[Records from a data collection]
════

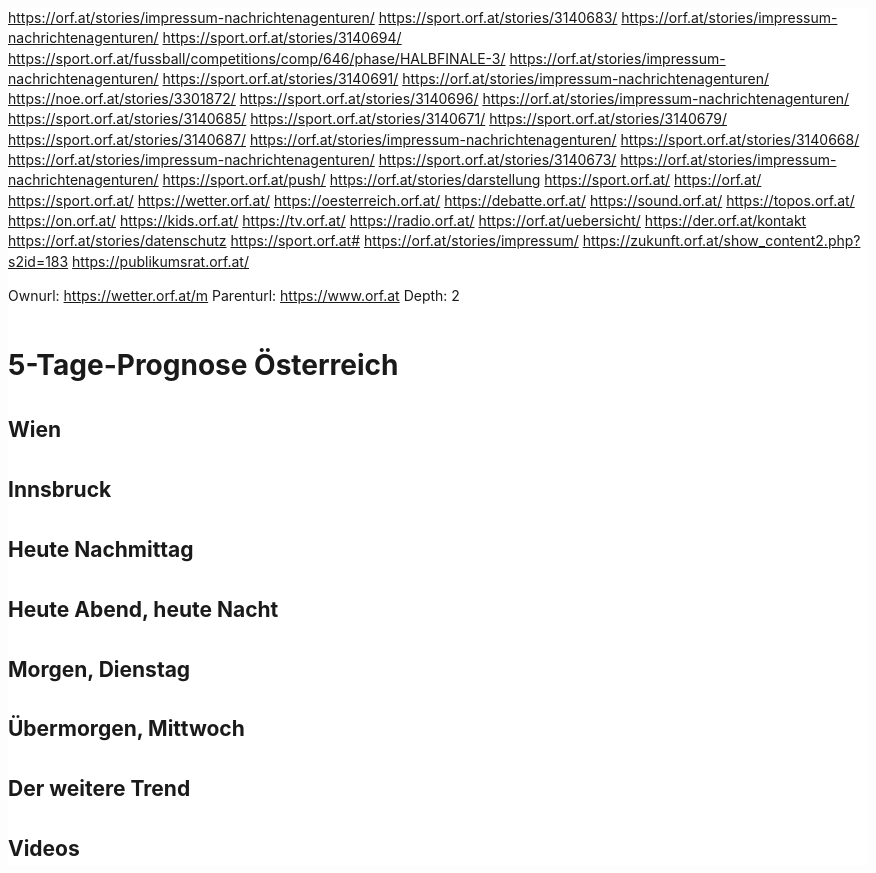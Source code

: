 <a>https://orf.at/stories/impressum-nachrichtenagenturen/</a>
<a>https://sport.orf.at/stories/3140683/</a>
<a>https://orf.at/stories/impressum-nachrichtenagenturen/</a>
<a>https://sport.orf.at/stories/3140694/</a>
<a>https://sport.orf.at/fussball/competitions/comp/646/phase/HALBFINALE-3/</a>
<a>https://orf.at/stories/impressum-nachrichtenagenturen/</a>
<a>https://sport.orf.at/stories/3140691/</a>
<a>https://orf.at/stories/impressum-nachrichtenagenturen/</a>
<a>https://noe.orf.at/stories/3301872/</a>
<a>https://sport.orf.at/stories/3140696/</a>
<a>https://orf.at/stories/impressum-nachrichtenagenturen/</a>
<a>https://sport.orf.at/stories/3140685/</a>
<a>https://sport.orf.at/stories/3140671/</a>
<a>https://sport.orf.at/stories/3140679/</a>
<a>https://sport.orf.at/stories/3140687/</a>
<a>https://orf.at/stories/impressum-nachrichtenagenturen/</a>
<a>https://sport.orf.at/stories/3140668/</a>
<a>https://orf.at/stories/impressum-nachrichtenagenturen/</a>
<a>https://sport.orf.at/stories/3140673/</a>
<a>https://orf.at/stories/impressum-nachrichtenagenturen/</a>
<a>https://sport.orf.at/push/</a>
<a>https://orf.at/stories/darstellung</a>
<a>https://sport.orf.at/</a>
<a>https://orf.at/</a>
<a>https://sport.orf.at/</a>
<a>https://wetter.orf.at/</a>
<a>https://oesterreich.orf.at/</a>
<a>https://debatte.orf.at/</a>
<a>https://sound.orf.at/</a>
<a>https://topos.orf.at/</a>
<a>https://on.orf.at/</a>
<a>https://kids.orf.at/</a>
<a>https://tv.orf.at/</a>
<a>https://radio.orf.at/</a>
<a>https://orf.at/uebersicht/</a>
<a>https://der.orf.at/kontakt</a>
<a>https://orf.at/stories/datenschutz</a>
<a>https://sport.orf.at#</a>
<a>https://orf.at/stories/impressum/</a>
<a>https://zukunft.orf.at/show_content2.php?s2id=183</a>
<a>https://publikumsrat.orf.at/</a>


Ownurl: https://wetter.orf.at/m
Parenturl: https://www.orf.at
Depth: 2

<h1>5-Tage-Prognose Österreich</h1>
<h2>Wien</h2>
<h2>Innsbruck</h2>
<h2>Heute Nachmittag</h2>
<h2>Heute Abend, heute Nacht</h2>
<h2>Morgen, Dienstag</h2>
<h2>Übermorgen, Mittwoch</h2>
<h2>Der weitere Trend</h2>
<h2>Videos</h2>
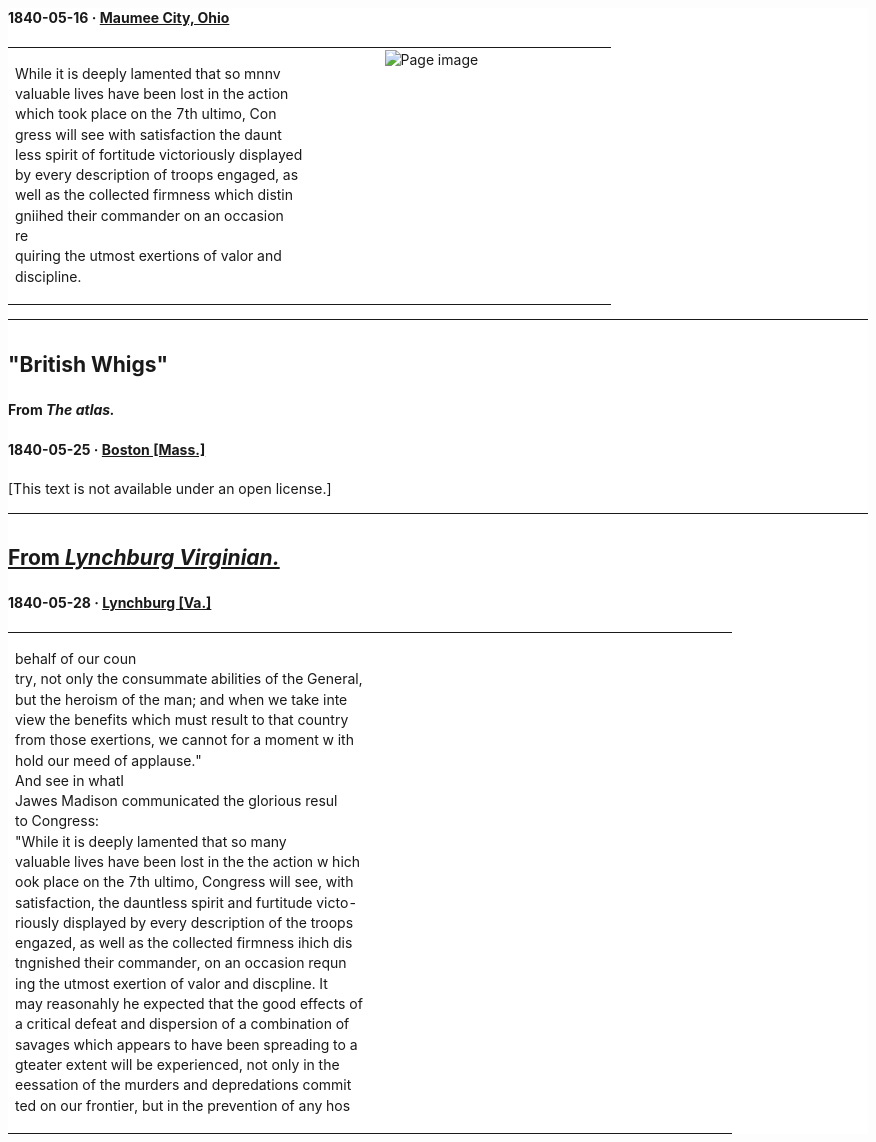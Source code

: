#### 1840-05-16 &middot; [Maumee City, Ohio](http://dbpedia.org/resource/Maumee%2C_Ohio)

<table style="width: 100%;"><tr><td style="width: 50%">

  
While it is deeply lamented that so mnnv  
valuable lives have been lost in the action  
which took place on the 7th ultimo, Con­  
gress will see with satisfaction the daunt­  
less spirit of fortitude victoriously displayed  
by every description of troops engaged, as  
well as the collected firmness which distin­  
gniihed their commander on an occasion re­  
quiring the utmost exertions of valor and  
discipline. 
</td><td style="width: 50%; max-height: 75%; margin: auto; display: block;">
<img alt="Page image" src="https://tile.loc.gov/image-services/iiif/service:ndnp:ohi:batch_ohi_fu_ver01:data:sn85026141:00296026827:1840051601:0694/pct:57.39750445632799,99.3933265925177,16.555258467023172,7.010448264239973/!600,600/0/default.jpg"/>
</td>
</tr></table>

---

## "British Whigs"

#### From _The atlas._

#### 1840-05-25 &middot; [Boston [Mass.]](http://dbpedia.org/resource/Boston)

[This text is not available under an open license.]

---

## [From _Lynchburg Virginian._](https://www.loc.gov/resource/sn84024649/1840-05-28/ed-1/?sp=2)

#### 1840-05-28 &middot; [Lynchburg [Va.]](http://dbpedia.org/resource/Lynchburg%2C_Virginia)

<table style="width: 100%;"><tr><td style="width: 50%">

 behalf of our coun  
try, not only the consummate abilities of the General,  
but the heroism of the man; and when we take inte  
view the benefits which must result to that country  
from those exertions, we cannot for a moment w ith­  
hold our meed of applause.&quot;  
And see in whatI  
Jawes Madison communicated the glorious resul  
to Congress:  
&quot;While it is deeply lamented that so many  
valuable lives have been lost in the the action w hich  
ook place on the 7th ultimo, Congress will see, with  
satisfaction, the dauntless spirit and furtitude victo-  
riously displayed by every description of the troops  
engazed, as well as the collected firmness ihich dis  
tngnished their commander, on an occasion requn  
ing the utmost exertion of valor and discpline. It  
may reasonahly he expected that the good effects of  
a critical defeat and dispersion of a combination of  
savages which appears to have been spreading to a  
gteater extent will be experienced, not only in the  
eessation of the murders and depredations commit­  
ted on our frontier, but in the prevention of any hos­  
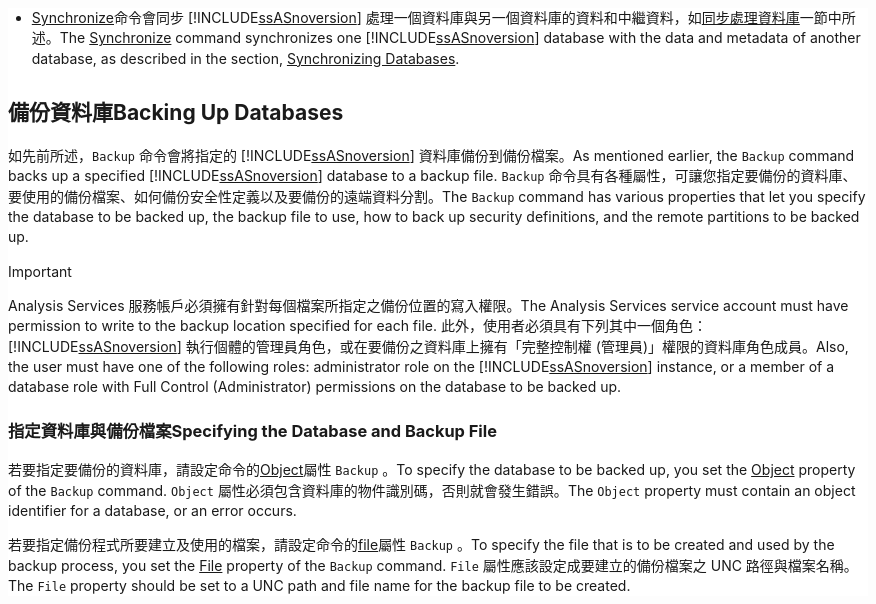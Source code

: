 -   <span data-ttu-id="0325f-106">[Synchronize](https://docs.microsoft.com/bi-reference/xmla/xml-elements-commands/synchronize-element-xmla)命令會同步 [!INCLUDE[ssASnoversion](../../includes/ssasnoversion-md.md)] 處理一個資料庫與另一個資料庫的資料和中繼資料，如[同步處理資料庫](#synchronizing_databases)一節中所述。</span><span class="sxs-lookup"><span data-stu-id="0325f-106">The [Synchronize](https://docs.microsoft.com/bi-reference/xmla/xml-elements-commands/synchronize-element-xmla) command synchronizes one [!INCLUDE[ssASnoversion](../../includes/ssasnoversion-md.md)] database with the data and metadata of another database, as described in the section, [Synchronizing Databases](#synchronizing_databases).</span></span>  
  
##  <a name="backing-up-databases"></a><a name="backing_up_databases"></a><span data-ttu-id="0325f-107">備份資料庫</span><span class="sxs-lookup"><span data-stu-id="0325f-107">Backing Up Databases</span></span>  
 <span data-ttu-id="0325f-108">如先前所述，`Backup` 命令會將指定的 [!INCLUDE[ssASnoversion](../../includes/ssasnoversion-md.md)] 資料庫備份到備份檔案。</span><span class="sxs-lookup"><span data-stu-id="0325f-108">As mentioned earlier, the `Backup` command backs up a specified [!INCLUDE[ssASnoversion](../../includes/ssasnoversion-md.md)] database to a backup file.</span></span> <span data-ttu-id="0325f-109">`Backup` 命令具有各種屬性，可讓您指定要備份的資料庫、要使用的備份檔案、如何備份安全性定義以及要備份的遠端資料分割。</span><span class="sxs-lookup"><span data-stu-id="0325f-109">The `Backup` command has various properties that let you specify the database to be backed up, the backup file to use, how to back up security definitions, and the remote partitions to be backed up.</span></span>  
  
> [!IMPORTANT]  
>  <span data-ttu-id="0325f-110">Analysis Services 服務帳戶必須擁有針對每個檔案所指定之備份位置的寫入權限。</span><span class="sxs-lookup"><span data-stu-id="0325f-110">The Analysis Services service account must have permission to write to the backup location specified for each file.</span></span> <span data-ttu-id="0325f-111">此外，使用者必須具有下列其中一個角色： [!INCLUDE[ssASnoversion](../../includes/ssasnoversion-md.md)] 執行個體的管理員角色，或在要備份之資料庫上擁有「完整控制權 (管理員)」權限的資料庫角色成員。</span><span class="sxs-lookup"><span data-stu-id="0325f-111">Also, the user must have one of the following roles: administrator role on the [!INCLUDE[ssASnoversion](../../includes/ssasnoversion-md.md)] instance, or a member of a database role with Full Control (Administrator) permissions on the database to be backed up.</span></span>  
  
### <a name="specifying-the-database-and-backup-file"></a><span data-ttu-id="0325f-112">指定資料庫與備份檔案</span><span class="sxs-lookup"><span data-stu-id="0325f-112">Specifying the Database and Backup File</span></span>  
 <span data-ttu-id="0325f-113">若要指定要備份的資料庫，請設定命令的[Object](https://docs.microsoft.com/bi-reference/xmla/xml-elements-properties/object-element-xmla)屬性 `Backup` 。</span><span class="sxs-lookup"><span data-stu-id="0325f-113">To specify the database to be backed up, you set the [Object](https://docs.microsoft.com/bi-reference/xmla/xml-elements-properties/object-element-xmla) property of the `Backup` command.</span></span> <span data-ttu-id="0325f-114">`Object` 屬性必須包含資料庫的物件識別碼，否則就會發生錯誤。</span><span class="sxs-lookup"><span data-stu-id="0325f-114">The `Object` property must contain an object identifier for a database, or an error occurs.</span></span>  
  
 <span data-ttu-id="0325f-115">若要指定備份程式所要建立及使用的檔案，請設定命令的[file](https://docs.microsoft.com/bi-reference/xmla/xml-elements-properties/file-element-xmla)屬性 `Backup` 。</span><span class="sxs-lookup"><span data-stu-id="0325f-115">To specify the file that is to be created and used by the backup process, you set the [File](https://docs.microsoft.com/bi-reference/xmla/xml-elements-properties/file-element-xmla) property of the `Backup` command.</span></span> <span data-ttu-id="0325f-116">`File` 屬性應該設定成要建立的備份檔案之 UNC 路徑與檔案名稱。</span><span class="sxs-lookup"><span data-stu-id="0325f-116">The `File` property should be set to a UNC path and file name for the backup file to be created.</span></span>  
  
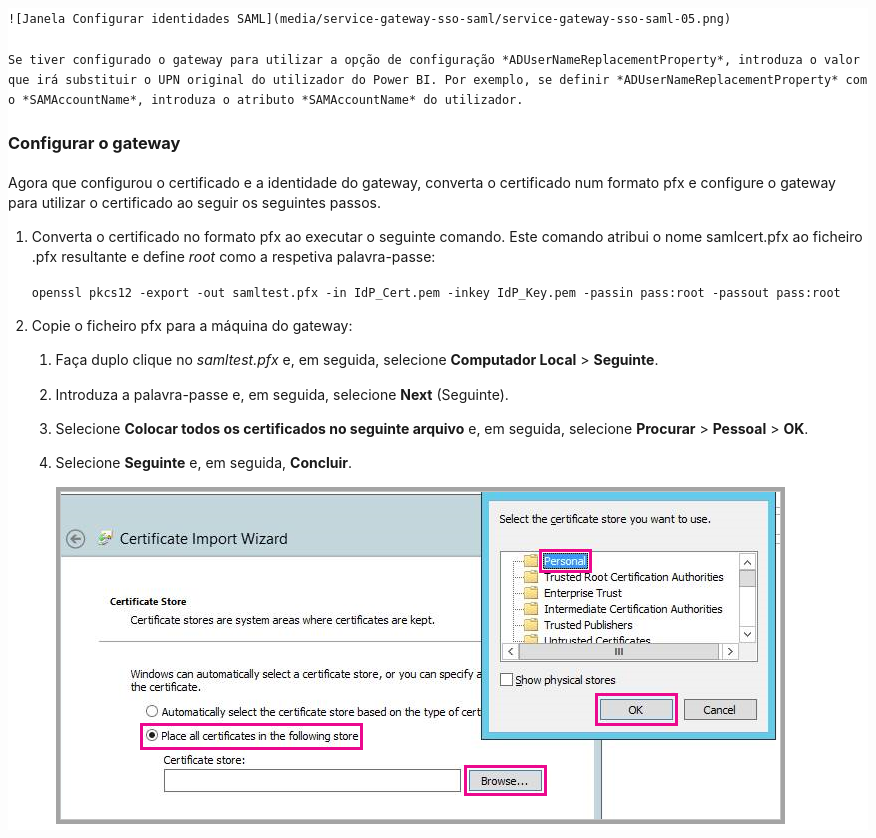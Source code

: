     ![Janela Configurar identidades SAML](media/service-gateway-sso-saml/service-gateway-sso-saml-05.png)

    Se tiver configurado o gateway para utilizar a opção de configuração *ADUserNameReplacementProperty*, introduza o valor que irá substituir o UPN original do utilizador do Power BI. Por exemplo, se definir *ADUserNameReplacementProperty* como *SAMAccountName*, introduza o atributo *SAMAccountName* do utilizador.

### <a name="configure-the-gateway"></a>Configurar o gateway

Agora que configurou o certificado e a identidade do gateway, converta o certificado num formato pfx e configure o gateway para utilizar o certificado ao seguir os seguintes passos.

1. Converta o certificado no formato pfx ao executar o seguinte comando. Este comando atribui o nome samlcert.pfx ao ficheiro .pfx resultante e define *root* como a respetiva palavra-passe:

    ```
    openssl pkcs12 -export -out samltest.pfx -in IdP_Cert.pem -inkey IdP_Key.pem -passin pass:root -passout pass:root
    ```

2. Copie o ficheiro pfx para a máquina do gateway:

    1. Faça duplo clique no *samltest.pfx* e, em seguida, selecione **Computador Local** > **Seguinte**.

    2. Introduza a palavra-passe e, em seguida, selecione **Next** (Seguinte).

    3. Selecione **Colocar todos os certificados no seguinte arquivo** e, em seguida, selecione **Procurar** > **Pessoal** > **OK**.

    4. Selecione **Seguinte** e, em seguida, **Concluir**.

       ![Importar o certificado](media/service-gateway-sso-saml/service-gateway-sso-saml-06.png)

════

**What the task requires**: Nothing except the lines from the one containing "<h2>Wien</h2>" through the one containing "50%; max-height: 75%;" should appear in the answer, exactly as above and without pictures.

**Answer to the problem**:
<h2>Wien</h2>
<h2>Innsbruck</h2>
<h2>Heute Nachmittag</h2>
<h2>Heute Abend, heute Nacht</h2>
<h2>Morgen, Dienstag</h2>
<h2>Übermorgen, Mittwoch</h2>
<h2>Der weitere Trend</h2>
<h2>Videos</h2>
Source code

:#### 1840-05-16 &middot; [Maumee City, Ohio](http://dbpedia.org/resource/Maumee%2C_Ohio)

<table style="width: 100%;"><tr><td style="width: 50%">

  
While it is deeply lamented that so mnnv  
valuable lives have been lost in the action  
which took place on the 7th ultimo, Con­  
gress will see with satisfaction the daunt­  
less spirit of fortitude victoriously displayed  
by every description of troops engaged, as  
well as the collected firmness which distin­  
gniihed their commander on an occasion re­  
quiring the utmost exertions of valor and  
discipline. 
</td><td style="width: 50%; max-height: 75%; margin: auto; display: block;">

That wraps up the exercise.